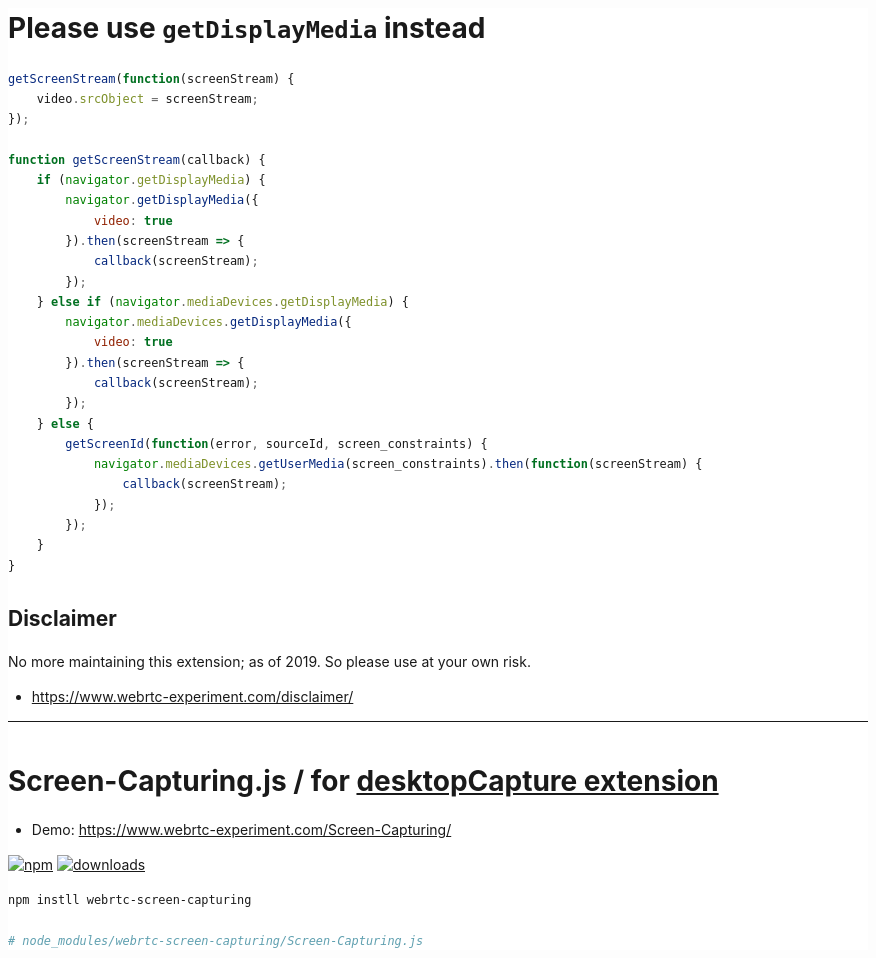 # Please use `getDisplayMedia` instead

```javascript
getScreenStream(function(screenStream) {
    video.srcObject = screenStream;
});

function getScreenStream(callback) {
    if (navigator.getDisplayMedia) {
        navigator.getDisplayMedia({
            video: true
        }).then(screenStream => {
            callback(screenStream);
        });
    } else if (navigator.mediaDevices.getDisplayMedia) {
        navigator.mediaDevices.getDisplayMedia({
            video: true
        }).then(screenStream => {
            callback(screenStream);
        });
    } else {
        getScreenId(function(error, sourceId, screen_constraints) {
            navigator.mediaDevices.getUserMedia(screen_constraints).then(function(screenStream) {
                callback(screenStream);
            });
        });
    }
}
```

## Disclaimer

No more maintaining this extension; as of 2019. So please use at your own risk.

* https://www.webrtc-experiment.com/disclaimer/

----

# Screen-Capturing.js / for [desktopCapture extension](https://github.com/Super-Phantoms/ChromeExtension-WebRTC/tree/master/desktopCapture)

* Demo: https://www.webrtc-experiment.com/Screen-Capturing/

[![npm](https://img.shields.io/npm/v/webrtc-screen-capturing.svg)](https://npmjs.org/package/webrtc-screen-capturing) [![downloads](https://img.shields.io/npm/dm/webrtc-screen-capturing.svg)](https://npmjs.org/package/webrtc-screen-capturing)

```sh
npm instll webrtc-screen-capturing

# node_modules/webrtc-screen-capturing/Screen-Capturing.js
```
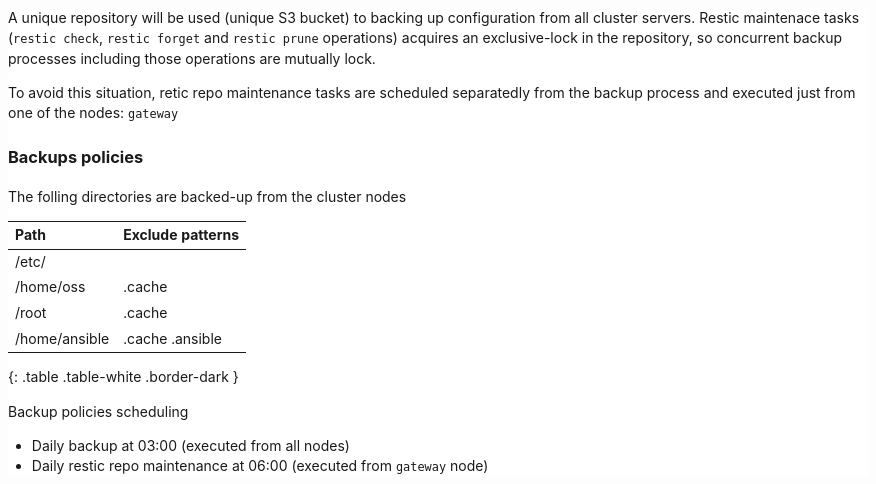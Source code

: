   A unique repository will be used (unique S3 bucket) to backing up configuration from all cluster servers. Restic maintenace tasks (`restic check`, `restic forget` and `restic prune` operations) acquires an exclusive-lock in the repository, so concurrent backup processes including those operations are mutually lock.

  To avoid this situation, retic repo maintenance tasks are scheduled separatedly from the backup process and executed just from one of the nodes: `gateway`


### Backups policies

The folling directories are backed-up from the cluster nodes

|Path | Exclude patterns|
|:----|:----|
| /etc/ | |
| /home/oss | .cache |
| /root | .cache |
| /home/ansible | .cache .ansible |
{: .table .table-white .border-dark }

Backup policies scheduling

- Daily backup at 03:00 (executed from all nodes)
- Daily restic repo maintenance at 06:00 (executed from `gateway` node)
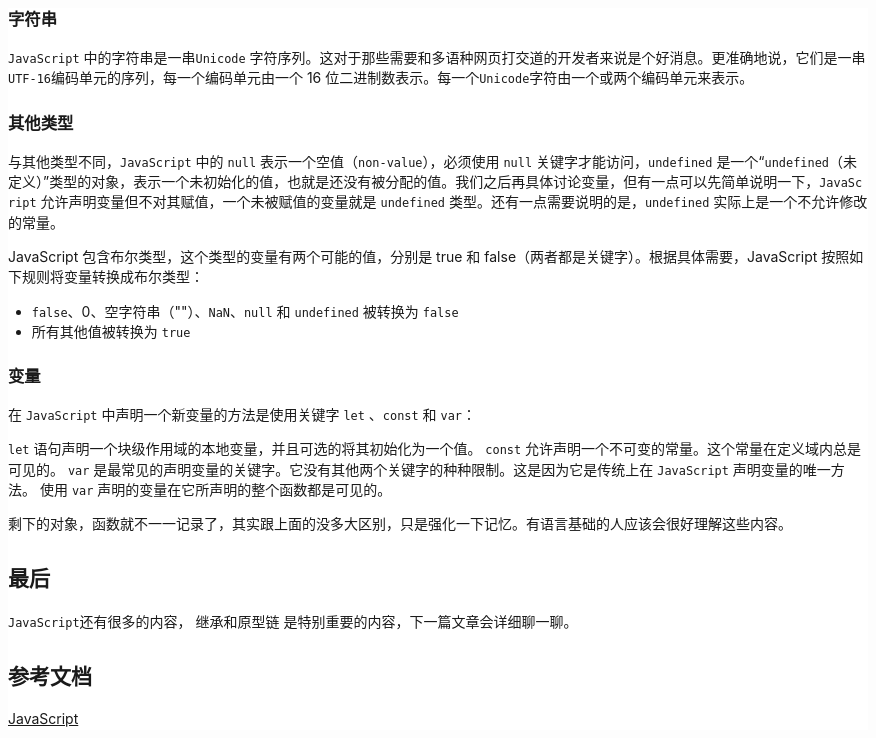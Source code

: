 
### 字符串

`JavaScript` 中的字符串是一串`Unicode` 字符序列。这对于那些需要和多语种网页打交道的开发者来说是个好消息。更准确地说，它们是一串`UTF-16`编码单元的序列，每一个编码单元由一个 16 位二进制数表示。每一个`Unicode`字符由一个或两个编码单元来表示。

### 其他类型

与其他类型不同，`JavaScript` 中的 `null` 表示一个空值（`non-value`），必须使用 `null` 关键字才能访问，`undefined` 是一个“`undefined`（未定义）”类型的对象，表示一个未初始化的值，也就是还没有被分配的值。我们之后再具体讨论变量，但有一点可以先简单说明一下，`JavaScript` 允许声明变量但不对其赋值，一个未被赋值的变量就是 `undefined` 类型。还有一点需要说明的是，`undefined` 实际上是一个不允许修改的常量。

JavaScript 包含布尔类型，这个类型的变量有两个可能的值，分别是 true 和 false（两者都是关键字）。根据具体需要，JavaScript 按照如下规则将变量转换成布尔类型：

- `false`、0、空字符串（""）、`NaN`、`null` 和 `undefined` 被转换为 `false`
- 所有其他值被转换为 `true`

### 变量

在 `JavaScript` 中声明一个新变量的方法是使用关键字 `let` 、`const` 和 `var`：

`let` 语句声明一个块级作用域的本地变量，并且可选的将其初始化为一个值。
`const` 允许声明一个不可变的常量。这个常量在定义域内总是可见的。
`var` 是最常见的声明变量的关键字。它没有其他两个关键字的种种限制。这是因为它是传统上在 `JavaScript` 声明变量的唯一方法。
使用 `var` 声明的变量在它所声明的整个函数都是可见的。

剩下的对象，函数就不一一记录了，其实跟上面的没多大区别，只是强化一下记忆。有语言基础的人应该会很好理解这些内容。

## 最后

`JavaScript`还有很多的内容， 继承和原型链 是特别重要的内容，下一篇文章会详细聊一聊。

## 参考文档

[JavaScript](https://developer.mozilla.org/zh-CN/docs/Web/JavaScript)
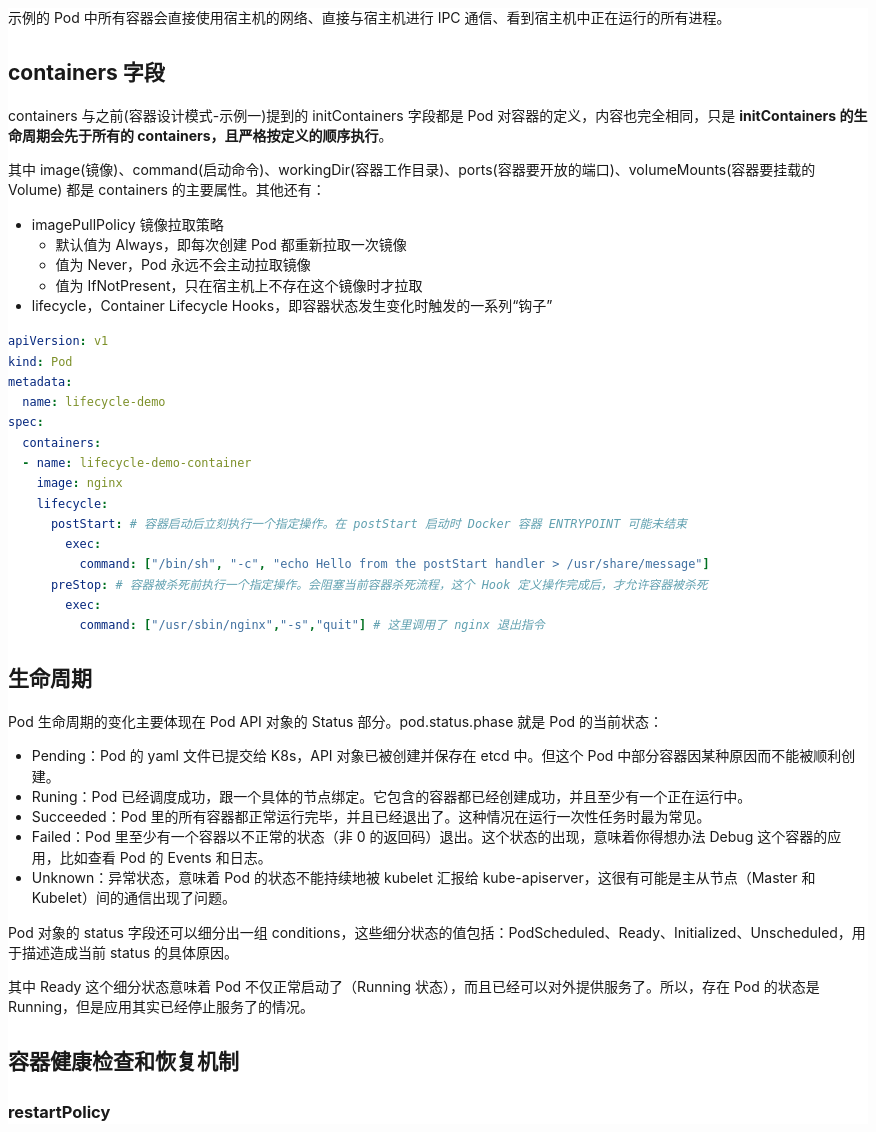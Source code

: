 示例的 Pod 中所有容器会直接使用宿主机的网络、直接与宿主机进行 IPC 通信、看到宿主机中正在运行的所有进程。

## containers 字段

containers 与之前(容器设计模式-示例一)提到的 initContainers 字段都是 Pod 对容器的定义，内容也完全相同，只是 **initContainers 的生命周期会先于所有的 containers，且严格按定义的顺序执行**。

其中 image(镜像)、command(启动命令)、workingDir(容器工作目录)、ports(容器要开放的端口)、volumeMounts(容器要挂载的 Volume) 都是 containers 的主要属性。其他还有：

- imagePullPolicy 镜像拉取策略
    - 默认值为 Always，即每次创建 Pod 都重新拉取一次镜像
    - 值为 Never，Pod 永远不会主动拉取镜像
    - 值为 IfNotPresent，只在宿主机上不存在这个镜像时才拉取
- lifecycle，Container Lifecycle Hooks，即容器状态发生变化时触发的一系列“钩子”

```yaml
apiVersion: v1
kind: Pod
metadata:
  name: lifecycle-demo
spec:
  containers:
  - name: lifecycle-demo-container
    image: nginx
    lifecycle:
      postStart: # 容器启动后立刻执行一个指定操作。在 postStart 启动时 Docker 容器 ENTRYPOINT 可能未结束
        exec:
          command: ["/bin/sh", "-c", "echo Hello from the postStart handler > /usr/share/message"]
      preStop: # 容器被杀死前执行一个指定操作。会阻塞当前容器杀死流程，这个 Hook 定义操作完成后，才允许容器被杀死
        exec:
          command: ["/usr/sbin/nginx","-s","quit"] # 这里调用了 nginx 退出指令
```



## 生命周期

Pod 生命周期的变化主要体现在 Pod API 对象的 Status 部分。pod.status.phase 就是 Pod 的当前状态：

- Pending：Pod 的 yaml 文件已提交给 K8s，API 对象已被创建并保存在 etcd 中。但这个 Pod 中部分容器因某种原因而不能被顺利创建。
- Runing：Pod 已经调度成功，跟一个具体的节点绑定。它包含的容器都已经创建成功，并且至少有一个正在运行中。
- Succeeded：Pod 里的所有容器都正常运行完毕，并且已经退出了。这种情况在运行一次性任务时最为常见。
- Failed：Pod 里至少有一个容器以不正常的状态（非 0 的返回码）退出。这个状态的出现，意味着你得想办法 Debug 这个容器的应用，比如查看 Pod 的 Events 和日志。
- Unknown：异常状态，意味着 Pod 的状态不能持续地被 kubelet 汇报给 kube-apiserver，这很有可能是主从节点（Master 和 Kubelet）间的通信出现了问题。

Pod 对象的 status 字段还可以细分出一组 conditions，这些细分状态的值包括：PodScheduled、Ready、Initialized、Unscheduled，用于描述造成当前 status 的具体原因。

其中 Ready 这个细分状态意味着 Pod 不仅正常启动了（Running 状态），而且已经可以对外提供服务了。所以，存在 Pod 的状态是 Running，但是应用其实已经停止服务了的情况。

## 容器健康检查和恢复机制

### restartPolicy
+++++
## Work instruction
No pictures go in the copy. Set down all the data exactly.

## Solved exercise
 # Please use `getDisplayMedia` instead

```javascript
getScreenStream(function(screenStream) {
    video.srcObject = screenStream;
});

function getScreenStream(callback) {
    if (navigator.getDisplayMedia) {
        navigator.getDisplayMedia({
            video: true
        }).then(screenStream => {
            callback(screenStream);
        });
    } else if (navigator.mediaDevices.getDisplayMedia) {
        navigator.mediaDevices.getDisplayMedia({
            video: true
        }).then(screenStream => {
            callback(screenStream);
        });
    } else {
        getScreenId(function(error, sourceId, screen_constraints) {
            navigator.mediaDevices.getUserMedia(screen_constraints).then(function(screenStream) {
                callback(screenStream);
            });
        });
    }
}
```

## Disclaimer

No more maintaining this extension; as of 2019. So please use at your own risk.

* https://www.webrtc-experiment.com/disclaimer/

----

# Screen-Capturing.js / for [desktopCapture extension](https://github.com/Super-Phantoms/ChromeExtension-WebRTC/tree/master/desktopCapture)

* Demo: https://www.webrtc-experiment.com/Screen-Capturing/

[![npm](https://img.shields.io/npm/v/webrtc-screen-capturing.svg)](https://npmjs.org/package/webrtc-screen-capturing) [![downloads](https://img.shields.io/npm/dm/webrtc-screen-capturing.svg)](https://npmjs.org/package/webrtc-screen-capturing)

```sh
npm instll webrtc-screen-capturing

# node_modules/webrtc-screen-capturing/Screen-Capturing.js
```
Source code

:   A unique repository will be used (unique S3 bucket) to backing up configuration from all cluster servers. Restic maintenace tasks (`restic check`, `restic forget` and `restic prune` operations) acquires an exclusive-lock in the repository, so concurrent backup processes including those operations are mutually lock.

  To avoid this situation, retic repo maintenance tasks are scheduled separatedly from the backup process and executed just from one of the nodes: `gateway`


### Backups policies

The folling directories are backed-up from the cluster nodes

|Path | Exclude patterns|
|:----|:----|
| /etc/ | |
| /home/oss | .cache |
| /root | .cache |
| /home/ansible | .cache .ansible |
{: .table .table-white .border-dark }

Backup policies scheduling

- Daily backup at 03:00 (executed from all nodes)
- Daily restic repo maintenance at 06:00 (executed from `gateway` node)
Source code

: 
### 字符串

`JavaScript` 中的字符串是一串`Unicode` 字符序列。这对于那些需要和多语种网页打交道的开发者来说是个好消息。更准确地说，它们是一串`UTF-16`编码单元的序列，每一个编码单元由一个 16 位二进制数表示。每一个`Unicode`字符由一个或两个编码单元来表示。

### 其他类型

与其他类型不同，`JavaScript` 中的 `null` 表示一个空值（`non-value`），必须使用 `null` 关键字才能访问，`undefined` 是一个“`undefined`（未定义）”类型的对象，表示一个未初始化的值，也就是还没有被分配的值。我们之后再具体讨论变量，但有一点可以先简单说明一下，`JavaScript` 允许声明变量但不对其赋值，一个未被赋值的变量就是 `undefined` 类型。还有一点需要说明的是，`undefined` 实际上是一个不允许修改的常量。

JavaScript 包含布尔类型，这个类型的变量有两个可能的值，分别是 true 和 false（两者都是关键字）。根据具体需要，JavaScript 按照如下规则将变量转换成布尔类型：

- `false`、0、空字符串（""）、`NaN`、`null` 和 `undefined` 被转换为 `false`
- 所有其他值被转换为 `true`

### 变量

在 `JavaScript` 中声明一个新变量的方法是使用关键字 `let` 、`const` 和 `var`：

`let` 语句声明一个块级作用域的本地变量，并且可选的将其初始化为一个值。
`const` 允许声明一个不可变的常量。这个常量在定义域内总是可见的。
`var` 是最常见的声明变量的关键字。它没有其他两个关键字的种种限制。这是因为它是传统上在 `JavaScript` 声明变量的唯一方法。
使用 `var` 声明的变量在它所声明的整个函数都是可见的。

剩下的对象，函数就不一一记录了，其实跟上面的没多大区别，只是强化一下记忆。有语言基础的人应该会很好理解这些内容。

## 最后

`JavaScript`还有很多的内容， 继承和原型链 是特别重要的内容，下一篇文章会详细聊一聊。

## 参考文档

[JavaScript](https://developer.mozilla.org/zh-CN/docs/Web/JavaScript)
Source code

: 示例的 Pod 中所有容器会直接使用宿主机的网络、直接与宿主机进行 IPC 通信、看到宿主机中正在运行的所有进程。

## containers 字段

containers 与之前(容器设计模式-示例一)提到的 initContainers 字段都是 Pod 对容器的定义，内容也完全相同，只是 **initContainers 的生命周期会先于所有的 containers，且严格按定义的顺序执行**。

其中 image(镜像)、command(启动命令)、workingDir(容器工作目录)、ports(容器要开放的端口)、volumeMounts(容器要挂载的 Volume) 都是 containers 的主要属性。其他还有：

- imagePullPolicy 镜像拉取策略
    - 默认值为 Always，即每次创建 Pod 都重新拉取一次镜像
    - 值为 Never，Pod 永远不会主动拉取镜像
    - 值为 IfNotPresent，只在宿主机上不存在这个镜像时才拉取
- lifecycle，Container Lifecycle Hooks，即容器状态发生变化时触发的一系列“钩子”

```yaml
apiVersion: v1
kind: Pod
metadata:
  name: lifecycle-demo
spec:
  containers:
  - name: lifecycle-demo-container
    image: nginx
    lifecycle:
      postStart: # 容器启动后立刻执行一个指定操作。在 postStart 启动时 Docker 容器 ENTRYPOINT 可能未结束
        exec:
          command: ["/bin/sh", "-c", "echo Hello from the postStart handler > /usr/share/message"]
      preStop: # 容器被杀死前执行一个指定操作。会阻塞当前容器杀死流程，这个 Hook 定义操作完成后，才允许容器被杀死
        exec:
          command: ["/usr/sbin/nginx","-s","quit"] # 这里调用了 nginx 退出指令
```



## 生命周期

Pod 生命周期的变化主要体现在 Pod API 对象的 Status 部分。pod.status.phase 就是 Pod 的当前状态：

- Pending：Pod 的 yaml 文件已提交给 K8s，API 对象已被创建并保存在 etcd 中。但这个 Pod 中部分容器因某种原因而不能被顺利创建。
- Runing：Pod 已经调度成功，跟一个具体的节点绑定。它包含的容器都已经创建成功，并且至少有一个正在运行中。
- Succeeded：Pod 里的所有容器都正常运行完毕，并且已经退出了。这种情况在运行一次性任务时最为常见。
- Failed：Pod 里至少有一个容器以不正常的状态（非 0 的返回码）退出。这个状态的出现，意味着你得想办法 Debug 这个容器的应用，比如查看 Pod 的 Events 和日志。
- Unknown：异常状态，意味着 Pod 的状态不能持续地被 kubelet 汇报给 kube-apiserver，这很有可能是主从节点（Master 和 Kubelet）间的通信出现了问题。

Pod 对象的 status 字段还可以细分出一组 conditions，这些细分状态的值包括：PodScheduled、Ready、Initialized、Unscheduled，用于描述造成当前 status 的具体原因。

其中 Ready 这个细分状态意味着 Pod 不仅正常启动了（Running 状态），而且已经可以对外提供服务了。所以，存在 Pod 的状态是 Running，但是应用其实已经停止服务了的情况。

## 容器健康检查和恢复机制

### restartPolicy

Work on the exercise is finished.